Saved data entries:
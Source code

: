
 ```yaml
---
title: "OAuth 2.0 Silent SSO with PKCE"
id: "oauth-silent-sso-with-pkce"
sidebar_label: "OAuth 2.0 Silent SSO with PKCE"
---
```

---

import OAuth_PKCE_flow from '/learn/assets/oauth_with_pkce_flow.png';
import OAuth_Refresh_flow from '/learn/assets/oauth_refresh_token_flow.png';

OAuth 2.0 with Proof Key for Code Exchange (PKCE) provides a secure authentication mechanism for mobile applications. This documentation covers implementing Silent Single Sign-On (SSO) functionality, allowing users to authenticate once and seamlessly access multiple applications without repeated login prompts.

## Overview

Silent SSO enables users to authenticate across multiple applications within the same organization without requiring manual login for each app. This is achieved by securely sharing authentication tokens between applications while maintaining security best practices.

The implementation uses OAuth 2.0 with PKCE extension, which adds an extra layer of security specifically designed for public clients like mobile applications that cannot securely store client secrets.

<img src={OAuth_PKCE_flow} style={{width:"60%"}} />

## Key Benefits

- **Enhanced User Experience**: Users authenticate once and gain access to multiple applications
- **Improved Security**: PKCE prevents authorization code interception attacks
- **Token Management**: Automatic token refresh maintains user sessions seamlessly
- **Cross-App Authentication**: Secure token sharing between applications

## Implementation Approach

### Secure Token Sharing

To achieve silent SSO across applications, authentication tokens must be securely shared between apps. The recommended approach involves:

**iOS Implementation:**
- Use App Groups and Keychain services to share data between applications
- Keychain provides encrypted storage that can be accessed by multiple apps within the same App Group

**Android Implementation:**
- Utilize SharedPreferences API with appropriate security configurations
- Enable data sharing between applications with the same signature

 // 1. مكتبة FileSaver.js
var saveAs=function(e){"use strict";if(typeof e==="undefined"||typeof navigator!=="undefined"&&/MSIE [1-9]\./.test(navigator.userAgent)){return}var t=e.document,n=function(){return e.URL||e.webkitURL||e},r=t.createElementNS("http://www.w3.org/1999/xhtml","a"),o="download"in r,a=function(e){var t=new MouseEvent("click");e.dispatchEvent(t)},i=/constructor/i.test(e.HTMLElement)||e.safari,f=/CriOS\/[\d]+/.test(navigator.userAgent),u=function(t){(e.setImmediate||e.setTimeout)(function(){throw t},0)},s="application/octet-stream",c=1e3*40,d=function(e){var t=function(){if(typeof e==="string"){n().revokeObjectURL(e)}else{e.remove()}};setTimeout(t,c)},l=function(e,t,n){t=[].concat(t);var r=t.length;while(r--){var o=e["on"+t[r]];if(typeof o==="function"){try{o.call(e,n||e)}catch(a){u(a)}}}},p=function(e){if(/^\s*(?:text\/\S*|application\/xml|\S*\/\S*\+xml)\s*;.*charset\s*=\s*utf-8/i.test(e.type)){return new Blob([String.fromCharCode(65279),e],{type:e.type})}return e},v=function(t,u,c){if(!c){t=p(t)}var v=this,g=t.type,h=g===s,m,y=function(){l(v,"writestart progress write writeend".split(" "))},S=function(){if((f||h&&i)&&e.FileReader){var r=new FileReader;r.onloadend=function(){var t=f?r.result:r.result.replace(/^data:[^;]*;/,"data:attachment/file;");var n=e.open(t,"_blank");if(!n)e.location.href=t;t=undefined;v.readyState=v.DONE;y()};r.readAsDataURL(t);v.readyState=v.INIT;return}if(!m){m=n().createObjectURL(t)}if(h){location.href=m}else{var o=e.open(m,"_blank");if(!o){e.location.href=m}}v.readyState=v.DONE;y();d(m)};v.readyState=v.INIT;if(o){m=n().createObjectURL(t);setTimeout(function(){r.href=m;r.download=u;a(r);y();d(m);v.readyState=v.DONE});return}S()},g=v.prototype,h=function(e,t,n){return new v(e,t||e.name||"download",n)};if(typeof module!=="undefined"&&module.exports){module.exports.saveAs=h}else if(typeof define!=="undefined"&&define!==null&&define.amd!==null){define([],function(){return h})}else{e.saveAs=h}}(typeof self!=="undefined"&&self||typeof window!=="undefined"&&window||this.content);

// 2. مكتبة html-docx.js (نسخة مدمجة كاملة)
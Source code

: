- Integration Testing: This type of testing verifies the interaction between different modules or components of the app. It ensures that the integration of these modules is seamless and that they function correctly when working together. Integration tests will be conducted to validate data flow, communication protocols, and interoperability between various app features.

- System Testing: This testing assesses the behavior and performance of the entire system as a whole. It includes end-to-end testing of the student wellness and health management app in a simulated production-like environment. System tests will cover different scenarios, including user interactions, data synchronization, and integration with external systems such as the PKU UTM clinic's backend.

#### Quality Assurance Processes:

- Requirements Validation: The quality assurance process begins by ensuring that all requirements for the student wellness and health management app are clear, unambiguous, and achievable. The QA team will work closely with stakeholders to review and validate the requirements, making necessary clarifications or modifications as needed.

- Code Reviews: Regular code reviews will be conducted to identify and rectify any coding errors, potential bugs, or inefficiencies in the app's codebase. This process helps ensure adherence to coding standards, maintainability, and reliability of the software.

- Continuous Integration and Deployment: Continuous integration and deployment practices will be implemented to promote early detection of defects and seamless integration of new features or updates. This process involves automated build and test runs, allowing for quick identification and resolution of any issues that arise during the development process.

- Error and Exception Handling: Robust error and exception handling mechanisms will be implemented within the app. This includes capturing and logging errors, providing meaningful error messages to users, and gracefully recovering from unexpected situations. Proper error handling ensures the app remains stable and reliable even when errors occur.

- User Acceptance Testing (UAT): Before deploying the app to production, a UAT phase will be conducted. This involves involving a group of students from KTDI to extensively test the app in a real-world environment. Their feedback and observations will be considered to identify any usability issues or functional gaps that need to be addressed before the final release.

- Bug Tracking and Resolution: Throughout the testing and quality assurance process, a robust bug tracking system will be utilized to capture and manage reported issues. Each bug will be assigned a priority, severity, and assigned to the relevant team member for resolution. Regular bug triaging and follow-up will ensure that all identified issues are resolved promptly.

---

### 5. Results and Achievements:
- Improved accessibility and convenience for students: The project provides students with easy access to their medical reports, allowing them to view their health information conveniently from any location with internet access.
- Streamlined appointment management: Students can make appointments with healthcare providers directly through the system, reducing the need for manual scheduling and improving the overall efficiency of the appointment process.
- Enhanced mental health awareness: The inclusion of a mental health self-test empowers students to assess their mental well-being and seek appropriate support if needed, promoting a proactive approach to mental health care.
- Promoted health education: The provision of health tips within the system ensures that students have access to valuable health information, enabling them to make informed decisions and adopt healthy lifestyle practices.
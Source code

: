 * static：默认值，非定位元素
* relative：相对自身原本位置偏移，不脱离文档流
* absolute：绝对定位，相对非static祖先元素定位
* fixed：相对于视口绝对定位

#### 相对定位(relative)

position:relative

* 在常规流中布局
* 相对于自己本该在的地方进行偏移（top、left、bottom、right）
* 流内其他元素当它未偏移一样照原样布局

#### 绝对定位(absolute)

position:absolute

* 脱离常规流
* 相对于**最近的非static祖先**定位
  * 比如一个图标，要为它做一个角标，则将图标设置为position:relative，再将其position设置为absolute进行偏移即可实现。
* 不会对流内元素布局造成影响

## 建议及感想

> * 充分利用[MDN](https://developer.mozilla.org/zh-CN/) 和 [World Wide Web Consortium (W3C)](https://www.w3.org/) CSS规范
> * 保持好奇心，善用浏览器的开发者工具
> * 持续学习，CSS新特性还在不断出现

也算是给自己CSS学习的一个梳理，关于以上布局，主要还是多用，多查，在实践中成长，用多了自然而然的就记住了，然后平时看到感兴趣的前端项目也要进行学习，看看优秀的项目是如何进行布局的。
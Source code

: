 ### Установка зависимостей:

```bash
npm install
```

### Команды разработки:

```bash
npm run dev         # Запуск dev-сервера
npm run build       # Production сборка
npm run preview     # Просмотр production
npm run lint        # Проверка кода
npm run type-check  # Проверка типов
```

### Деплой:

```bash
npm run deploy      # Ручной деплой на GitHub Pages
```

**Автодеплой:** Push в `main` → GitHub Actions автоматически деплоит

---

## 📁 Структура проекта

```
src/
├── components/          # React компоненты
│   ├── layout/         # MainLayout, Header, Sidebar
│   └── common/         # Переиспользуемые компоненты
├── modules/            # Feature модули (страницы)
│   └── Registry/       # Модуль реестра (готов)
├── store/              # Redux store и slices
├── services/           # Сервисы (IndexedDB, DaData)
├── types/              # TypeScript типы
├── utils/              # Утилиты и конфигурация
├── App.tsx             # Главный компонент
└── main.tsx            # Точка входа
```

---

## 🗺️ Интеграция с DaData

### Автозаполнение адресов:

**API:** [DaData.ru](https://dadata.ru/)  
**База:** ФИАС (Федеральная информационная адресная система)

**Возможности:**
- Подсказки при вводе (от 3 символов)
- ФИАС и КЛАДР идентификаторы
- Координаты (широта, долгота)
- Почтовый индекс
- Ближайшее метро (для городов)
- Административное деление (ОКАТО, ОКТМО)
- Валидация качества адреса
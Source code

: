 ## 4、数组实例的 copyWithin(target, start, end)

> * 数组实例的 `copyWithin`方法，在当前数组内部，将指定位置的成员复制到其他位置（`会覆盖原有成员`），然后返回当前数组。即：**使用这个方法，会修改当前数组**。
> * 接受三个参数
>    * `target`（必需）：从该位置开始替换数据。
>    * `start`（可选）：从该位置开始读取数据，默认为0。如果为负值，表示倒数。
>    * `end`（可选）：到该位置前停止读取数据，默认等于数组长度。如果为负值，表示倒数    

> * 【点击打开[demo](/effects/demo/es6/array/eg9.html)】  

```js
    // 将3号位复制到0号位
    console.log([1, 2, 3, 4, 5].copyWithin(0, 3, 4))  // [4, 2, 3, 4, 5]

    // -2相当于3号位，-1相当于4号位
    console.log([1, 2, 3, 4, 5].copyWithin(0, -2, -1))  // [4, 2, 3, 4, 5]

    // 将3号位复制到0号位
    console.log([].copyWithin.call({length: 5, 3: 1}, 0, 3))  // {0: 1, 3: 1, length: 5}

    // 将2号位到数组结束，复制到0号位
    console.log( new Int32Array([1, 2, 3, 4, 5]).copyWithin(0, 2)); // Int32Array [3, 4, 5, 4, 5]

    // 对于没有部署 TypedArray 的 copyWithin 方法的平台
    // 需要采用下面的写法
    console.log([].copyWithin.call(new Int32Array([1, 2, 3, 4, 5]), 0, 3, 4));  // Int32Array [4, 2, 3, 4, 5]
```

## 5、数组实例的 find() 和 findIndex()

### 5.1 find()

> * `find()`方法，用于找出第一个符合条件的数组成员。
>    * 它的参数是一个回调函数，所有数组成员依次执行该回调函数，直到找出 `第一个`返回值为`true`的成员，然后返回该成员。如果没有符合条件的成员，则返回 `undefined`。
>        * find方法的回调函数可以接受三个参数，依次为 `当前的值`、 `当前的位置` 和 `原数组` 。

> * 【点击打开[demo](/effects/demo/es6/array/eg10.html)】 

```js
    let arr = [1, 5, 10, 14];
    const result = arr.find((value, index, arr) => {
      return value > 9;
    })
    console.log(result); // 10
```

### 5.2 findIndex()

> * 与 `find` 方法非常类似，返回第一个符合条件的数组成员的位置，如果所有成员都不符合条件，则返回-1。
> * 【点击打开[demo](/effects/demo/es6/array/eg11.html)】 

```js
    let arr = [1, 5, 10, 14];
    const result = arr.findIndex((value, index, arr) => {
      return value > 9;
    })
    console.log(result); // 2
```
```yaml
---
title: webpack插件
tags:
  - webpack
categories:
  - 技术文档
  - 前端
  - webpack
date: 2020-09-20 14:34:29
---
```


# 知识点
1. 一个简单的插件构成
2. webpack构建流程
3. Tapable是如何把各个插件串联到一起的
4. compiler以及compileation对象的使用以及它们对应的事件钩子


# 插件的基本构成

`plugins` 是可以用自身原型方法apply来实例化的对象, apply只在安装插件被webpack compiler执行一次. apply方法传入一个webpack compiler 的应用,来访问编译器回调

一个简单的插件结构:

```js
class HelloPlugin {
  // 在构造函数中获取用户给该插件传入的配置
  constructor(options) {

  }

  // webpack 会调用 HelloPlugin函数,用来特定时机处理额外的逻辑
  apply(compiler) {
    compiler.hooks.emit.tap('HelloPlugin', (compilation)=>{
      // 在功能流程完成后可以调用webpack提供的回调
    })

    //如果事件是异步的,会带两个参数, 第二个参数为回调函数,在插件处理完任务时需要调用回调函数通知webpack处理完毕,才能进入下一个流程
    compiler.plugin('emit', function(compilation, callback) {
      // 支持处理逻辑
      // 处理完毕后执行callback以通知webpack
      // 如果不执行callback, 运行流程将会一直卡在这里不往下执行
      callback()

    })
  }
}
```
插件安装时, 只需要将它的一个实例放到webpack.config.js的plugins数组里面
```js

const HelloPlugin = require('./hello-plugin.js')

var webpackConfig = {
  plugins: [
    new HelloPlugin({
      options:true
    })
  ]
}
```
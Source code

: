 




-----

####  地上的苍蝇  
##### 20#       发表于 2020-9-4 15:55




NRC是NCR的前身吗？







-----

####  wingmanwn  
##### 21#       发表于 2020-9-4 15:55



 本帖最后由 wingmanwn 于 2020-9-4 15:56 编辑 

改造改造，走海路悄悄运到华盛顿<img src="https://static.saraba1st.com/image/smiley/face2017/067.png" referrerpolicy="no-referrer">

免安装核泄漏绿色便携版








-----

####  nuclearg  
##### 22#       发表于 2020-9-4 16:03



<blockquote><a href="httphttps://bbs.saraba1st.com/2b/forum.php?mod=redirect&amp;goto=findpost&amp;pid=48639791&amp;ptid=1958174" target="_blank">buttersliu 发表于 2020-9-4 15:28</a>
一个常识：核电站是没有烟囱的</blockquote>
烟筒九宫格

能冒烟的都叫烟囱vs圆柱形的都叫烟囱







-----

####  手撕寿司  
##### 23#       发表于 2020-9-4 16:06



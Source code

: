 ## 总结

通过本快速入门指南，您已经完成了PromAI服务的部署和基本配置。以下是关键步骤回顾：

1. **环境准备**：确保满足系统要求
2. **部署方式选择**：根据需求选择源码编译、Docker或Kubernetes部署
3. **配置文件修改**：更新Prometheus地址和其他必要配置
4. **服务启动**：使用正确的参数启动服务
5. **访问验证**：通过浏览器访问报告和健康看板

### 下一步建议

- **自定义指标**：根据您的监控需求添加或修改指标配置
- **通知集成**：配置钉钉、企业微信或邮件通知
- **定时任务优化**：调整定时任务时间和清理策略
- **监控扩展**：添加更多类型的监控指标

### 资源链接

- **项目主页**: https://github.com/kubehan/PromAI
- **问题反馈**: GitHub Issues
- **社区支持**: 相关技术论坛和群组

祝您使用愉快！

EXERCISE DIRECTIONS >>
Beginning at the first line above, repeat exactly until the line containing "- **Enhanced User", which is included.

EXERCISE SOLUTION >>
Source code

:
 ```yaml
---
title: "OAuth 2.0 Silent SSO with PKCE"
id: "oauth-silent-sso-with-pkce"
sidebar_label: "OAuth 2.0 Silent SSO with PKCE"
---
```

---

import OAuth_PKCE_flow from '/learn/assets/oauth_with_pkce_flow.png';
import OAuth_Refresh_flow from '/learn/assets/oauth_refresh_token_flow.png';

OAuth 2.0 with Proof Key for Code Exchange (PKCE) provides a secure authentication mechanism for mobile applications. This documentation covers implementing Silent Single Sign-On (SSO) functionality, allowing users to authenticate once and seamlessly access multiple applications without repeated login prompts.

## Overview

Silent SSO enables users to authenticate across multiple applications within the same organization without requiring manual login for each app. This is achieved by securely sharing authentication tokens between applications while maintaining security best practices.

The implementation uses OAuth 2.0 with PKCE extension, which adds an extra layer of security specifically designed for public clients like mobile applications that cannot securely store client secrets.

<img src={OAuth_PKCE_flow} style={{width:"60%"}} />

## Key Benefits

- **Enhanced User Experience**: Users authenticate once and gain access to multiple applications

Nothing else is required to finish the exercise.